- [What the task requires]:
Work out the number of lines in the records that include the word "based"; reply with that number alone.

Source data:
■ ■ ■ ■
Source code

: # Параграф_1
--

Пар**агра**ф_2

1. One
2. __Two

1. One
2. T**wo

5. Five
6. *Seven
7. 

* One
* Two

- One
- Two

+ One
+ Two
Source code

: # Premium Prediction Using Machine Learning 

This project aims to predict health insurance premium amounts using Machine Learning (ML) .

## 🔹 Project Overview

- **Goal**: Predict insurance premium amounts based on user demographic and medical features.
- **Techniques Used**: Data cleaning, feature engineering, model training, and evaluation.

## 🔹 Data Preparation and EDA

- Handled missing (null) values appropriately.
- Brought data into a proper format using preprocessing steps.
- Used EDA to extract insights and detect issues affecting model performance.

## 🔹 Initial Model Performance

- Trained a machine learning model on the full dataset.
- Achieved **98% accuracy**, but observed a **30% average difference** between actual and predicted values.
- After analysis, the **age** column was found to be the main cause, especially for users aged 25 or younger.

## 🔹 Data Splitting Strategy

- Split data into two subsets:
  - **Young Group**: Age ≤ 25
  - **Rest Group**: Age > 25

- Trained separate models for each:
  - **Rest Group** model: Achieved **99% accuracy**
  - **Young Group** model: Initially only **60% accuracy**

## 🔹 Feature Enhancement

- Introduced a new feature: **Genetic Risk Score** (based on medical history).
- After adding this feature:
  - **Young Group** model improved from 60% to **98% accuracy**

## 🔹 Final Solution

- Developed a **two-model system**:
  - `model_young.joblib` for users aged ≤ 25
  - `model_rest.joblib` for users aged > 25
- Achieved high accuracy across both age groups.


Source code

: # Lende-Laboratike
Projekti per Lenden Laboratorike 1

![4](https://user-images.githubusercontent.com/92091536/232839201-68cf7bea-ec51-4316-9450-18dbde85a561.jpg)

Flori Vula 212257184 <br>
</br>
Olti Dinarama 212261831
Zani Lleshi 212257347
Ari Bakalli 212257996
■ ■ ■ ■
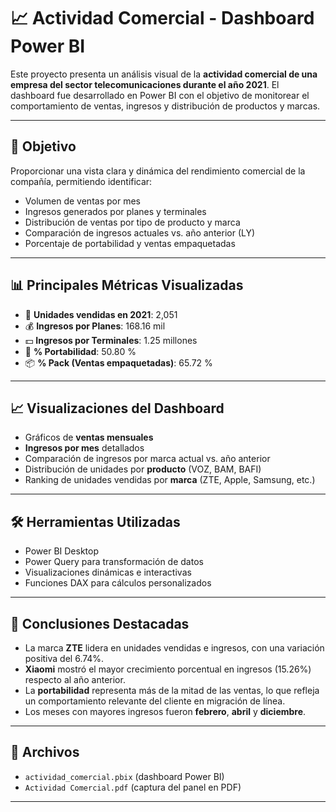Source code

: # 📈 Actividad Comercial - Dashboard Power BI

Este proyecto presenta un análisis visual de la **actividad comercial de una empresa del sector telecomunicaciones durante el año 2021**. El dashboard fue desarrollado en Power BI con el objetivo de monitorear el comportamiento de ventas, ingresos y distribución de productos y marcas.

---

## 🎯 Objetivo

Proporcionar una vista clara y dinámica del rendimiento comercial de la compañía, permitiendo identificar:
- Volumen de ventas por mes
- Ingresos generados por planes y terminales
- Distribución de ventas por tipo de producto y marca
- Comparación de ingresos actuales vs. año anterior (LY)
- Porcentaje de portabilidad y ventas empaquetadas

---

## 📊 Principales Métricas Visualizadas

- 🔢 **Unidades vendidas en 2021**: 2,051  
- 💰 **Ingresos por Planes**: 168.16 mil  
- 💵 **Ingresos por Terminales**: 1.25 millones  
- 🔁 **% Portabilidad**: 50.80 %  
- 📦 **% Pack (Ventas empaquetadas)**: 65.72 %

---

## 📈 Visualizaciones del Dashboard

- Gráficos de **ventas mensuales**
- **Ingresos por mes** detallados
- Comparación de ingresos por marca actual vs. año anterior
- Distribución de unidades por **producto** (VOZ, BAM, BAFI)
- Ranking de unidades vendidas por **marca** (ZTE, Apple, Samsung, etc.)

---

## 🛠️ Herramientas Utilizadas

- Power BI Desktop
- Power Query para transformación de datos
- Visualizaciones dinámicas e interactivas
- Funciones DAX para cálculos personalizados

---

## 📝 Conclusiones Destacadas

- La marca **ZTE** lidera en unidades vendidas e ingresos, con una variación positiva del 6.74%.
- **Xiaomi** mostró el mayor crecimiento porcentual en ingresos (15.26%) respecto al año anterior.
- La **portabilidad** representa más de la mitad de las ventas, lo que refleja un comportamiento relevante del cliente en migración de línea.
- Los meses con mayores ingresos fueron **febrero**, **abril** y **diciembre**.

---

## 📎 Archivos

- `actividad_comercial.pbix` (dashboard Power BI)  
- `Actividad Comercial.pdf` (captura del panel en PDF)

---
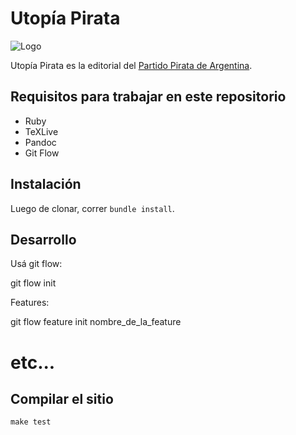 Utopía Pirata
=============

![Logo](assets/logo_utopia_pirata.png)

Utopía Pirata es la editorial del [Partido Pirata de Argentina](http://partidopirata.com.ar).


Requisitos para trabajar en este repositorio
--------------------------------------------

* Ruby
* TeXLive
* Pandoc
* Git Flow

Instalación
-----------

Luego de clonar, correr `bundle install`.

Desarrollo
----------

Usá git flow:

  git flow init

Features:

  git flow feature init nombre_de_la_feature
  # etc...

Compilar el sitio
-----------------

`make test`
■ ■ ■ ■
- [Problem solution]:
2